More about checking out a working copy of project files

The CVS annotate command

The annotate command displays information about every line in a committed revision of a file.

The general usage of the cvs annotate command, from a CVS working directory is:

cvs annotate [filename]

Where "filename" is the name of one or more versioned files in the current working directory. Annotate produces a tabular output, showing the following information for every line of the file(s).

  1. Last revision affecting the line
  2. Author of and date on which this line was last modified
  3. The actual line of text in the file

Viewing file revision history

Anyone with CVS read permission can view individual file histories to track revision information by typing:

CVS log filename

The result is a display of the file's revision information, starting with the most current revision, and includes such information as the log message, status, working revision number, and repository revision number.

Comparing file revisions

When someone has edited a file, it's a good idea to review the changes by looking at the original file and the revised file.
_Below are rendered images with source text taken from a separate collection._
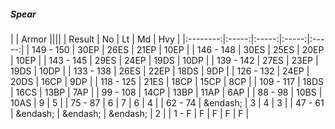 ##### Spear

|      | Armor ||||
| Result | No | Lt | Md | Hvy |
|:--------:|:-----:|:-----:|:-----:|:-----:|
| 149 - 150 | 30EP | 26ES | 21EP | 10EP |
| 146 - 148 | 30ES | 25ES | 20EP | 10EP |
| 143 - 145 | 29ES | 24EP | 19DS | 10DP |
| 139 - 142 | 27ES | 23EP | 19DS | 10DP |
| 133 - 138 | 26ES | 22EP | 18DS | 9DP |
| 126 - 132 | 24EP | 20DS | 16CP | 9DP |
| 118 - 125 | 21ES | 18CP | 15CP | 8CP |
| 109 - 117 | 18DS | 16CS | 13BP | 7AP |
| 99 - 108 | 14CP | 13BP | 11AP | 6AP |
| 88 - 98 | 10BS | 10AS | 9 | 5 |
| 75 - 87 | 6 | 7 | 6 | 4 |
| 62 - 74 | &endash;  | 3 | 4 | 3 |
| 47 - 61 | &endash;  | &endash;  | &endash;  | 2 |
| 1 - F | F | F | F | F |
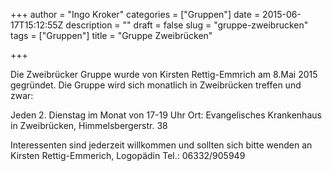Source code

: +++
author = "Ingo Kroker"
categories = ["Gruppen"]
date = 2015-06-17T15:12:55Z
description = ""
draft = false
slug = "gruppe-zweibrucken"
tags = ["Gruppen"]
title = "Gruppe Zweibrücken"

+++

Die Zweibrücker Gruppe wurde von Kirsten Rettig-Emmrich am 8.Mai 2015 gegründet.
Die Gruppe wird sich monatlich in Zweibrücken treffen und zwar:

Jeden 2. Dienstag im Monat von 17-19 Uhr
Ort: Evangelisches Krankenhaus in Zweibrücken, Himmelsbergerstr. 38


Interessenten sind jederzeit willkommen
und sollten sich bitte wenden an
Kirsten Rettig-Emmerich, Logopädin
Tel.: 06332/905949

 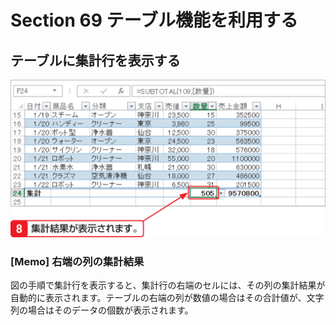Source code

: # Section 69 テーブル機能を利用する

## テーブルに集計行を表示する

![](003.png)

### [Memo] 右端の列の集計結果

図の手順で集計行を表示すると、集計行の右端のセルには、その列の集計結果が自動的に表示されます。テーブルの右端の列が数値の場合はその合計値が、文字列の場合はそのデータの個数が表示されます。

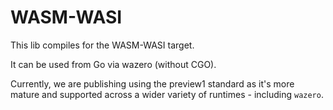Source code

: # WASM-WASI

This lib compiles for the WASM-WASI target.

It can be used from Go via wazero (without CGO).

Currently, we are publishing using the preview1 standard as it's more mature and supported across a wider variety of runtimes - including `wazero`. 
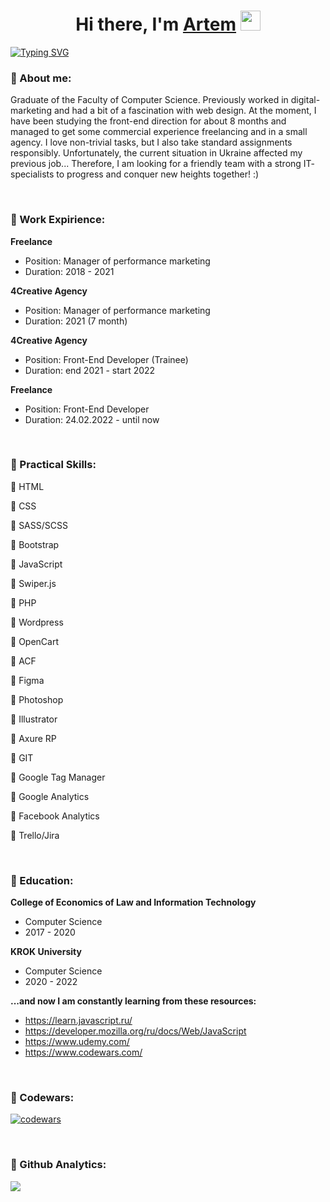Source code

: <h1 align="center">Hi there, I'm <a href="https://daniilshat.ru/" target="_blank">Artem</a> 
<img src="https://github.com/blackcater/blackcater/raw/main/images/Hi.gif" height="32"/></h1>

[![Typing SVG](https://readme-typing-svg.herokuapp.com?color=%2336BCF7&lines=Front-End+Developer+from+Ukraine)](https://git.io/typing-svg)

<h3>📎 About me:</h3>
<p>Graduate of the Faculty of Computer Science. Previously worked in digital-marketing and had a bit of a fascination with web design. At the moment, I have been studying the front-end direction for about 8 months and managed to get some commercial experience freelancing and in a
small agency. I love non-trivial tasks, but I also take standard
assignments responsibly.
 Unfortunately, the current situation in Ukraine affected my previous
job... Therefore, I am looking for a friendly team with a strong
IT- specialists to progress and conquer new heights together! :)
</p>
<br>

<h3>📎 Work Expirience:</h3>
<p><b>Freelance</b></p>
<ul>
<li>Position: Manager of performance marketing</li>
<li>Duration: 2018 - 2021</li>
</ul>

<p><b>4Creative Agency</b></p>
<ul>
<li>Position: Manager of performance marketing</li>
<li>Duration: 2021 (7 month)</li>
</ul>

<p><b>4Creative Agency</b></p>
<ul>
<li>Position: Front-End Developer (Trainee)</li>
<li>Duration: end 2021 - start 2022</li>
</ul>

<p><b>Freelance</b></p>
<ul>
<li>Position: Front-End Developer</li>
<li>Duration: 24.02.2022 - until now</li>
</ul>
<br>

<h3>📎 Practical Skills:</h3>
<p>🔹 HTML</p>
<p>🔹 CSS</p>
<p>🔹 SASS/SCSS</p>
<p>🔹 Bootstrap</p>
<p>🔹 JavaScript</p>
<p>🔹 Swiper.js</p>
<p>🔹 PHP</p>
<p>🔹 Wordpress</p>
<p>🔹 OpenCart</p>
<p>🔹 ACF</p>
<p>🔹 Figma</p>
<p>🔹 Photoshop</p>
<p>🔹 Illustrator</p>
<p>🔹 Axure RP</p>
<p>🔹 GIT</p>
<p>🔹 Google Tag Manager</p>
<p>🔹 Google Analytics</p>
<p>🔹 Facebook Analytics</p>
<p>🔹 Trello/Jira</p>

<br>
<h3>📎 Education:</h3>
<p><b>College of Economics of Law and Information Technology</b></p>
<ul>
<li>Computer Science</li>
<li>2017 - 2020</li>
</ul>

<p><b>KROK University</b></p>
<ul>
<li>Computer Science</li>
<li>2020 - 2022</li>
</ul>

<p><b>...and now I am constantly learning from these resources:</b></p>
<ul>
<li><a href="https://learn.javascript.ru/" target="_blanc">https://learn.javascript.ru/</a></li>
<li><a href="https://developer.mozilla.org/ru/docs/Web/JavaScript" target="_blanc">https://developer.mozilla.org/ru/docs/Web/JavaScript</a></li>
<li><a href="https://www.udemy.com/" target="_blanc">https://www.udemy.com/</a></li>
<li><a href="https://www.codewars.com/" target="_blanc">https://www.codewars.com/</a></li>
</ul>
<br>

<h3>📎 Codewars:</h3>

[![codewars](https://www.codewars.com/users/4rtemy/badges/large)](https://www.codewars.com/users/4rtemy)

<br>
<h3>📎 Github Analytics:</h3>

![](https://github-profile-summary-cards.vercel.app/api/cards/profile-details?username=4rtemy&theme=github_dark)


<!---
4rtemy/4rtemy is a ✨ special ✨ repository because its `README.md` (this file) appears on your GitHub profile.
You can click the Preview link to take a look at your changes.
--->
You can look at files in your local copy or in the repository itself.

Comparing file revisions in your local copy

You can use the diff command to see the particulars of a file's modifications between two revisions in your local copy.

To do that, follow these steps:

  1. Get the file revision number with the "CVS log" command.
  2. Run the diff command like this:
    CVS diff -r revision_# -r revision_#

    The entire file contents display with lines from both versions where differences occur marked by revision number.

For more information about using the diff command, see Open Source Development with CVS.

Comparing file revisions in the repository

You can use the rdiff command to see the differences between files in the repository. This can be useful if you are away from the machine where your local copy resides.

To do this, follow these steps:

  1. Get the file revision number with the CVS rlog command.
  2. Run the rdiff command like this:
    cvs -d :pserver:<user>@<host>:/path/to/cvs/repository rdiff -r revision_# -r revision_#

    The entire file contents display with lines from both versions where differences occur marked by revision number.

    Note: To use rdiff, you must provide the CVSROOT of the repository, not the relative path. This is different from commands such as add and commit, which only require the relative path.

For more information about using the rdiff command, see Open Source Development with CVS.

Watching files in the CVS repository

You can turn on the "watch" command to tell CVS that you want to receive notifications about actions taken on a file. To add a current user to the list of people to receive notification of work done on files enter:

CVS watch add -a [action] -l [files]

The -a option specifies what kinds of events CVS should notify the user about. The -a option may appear more than once, or not at all. If omitted, the action defaults to all. An Action can be any one of the following:

edit
The file that you are "watching" has the CVS "edit" command applied to it by another user. For example, when two or more people try to commit a file simultaneously there may be a conflict. Then CVS warns you with the "edit" action that the file is being edited by another user.
unedit
The file that you are "watching" has the CVS "unedit" command or the CVS "release" command applied to it. For example, suppose you had been editing a file but later decided to adandon the changes and revert the file to the state it was in before you imposed the "edit" command. Then you apply the "unedit or "release" command to let watchers know that the edited file has either been deleted or reverted to the repository version. If you have deleted the file this command allows CVS update to recreate the file in the repository.
commit
Another user has committed changes to a file you are "watching."
all
All of the above.
none
None of the above.

The files and -l option are processed as for the CVS watch commands.

To remove a notification request established using CVS watch add, the arguments are the same:

CVS watch remove -a [action] -l [files]

If the -a option is present, only watches for the specified actions are removed.

When the conditions exist for notification, the users will receive an email from the CollabNet platform server notifying them of the action performed on the files they are watching.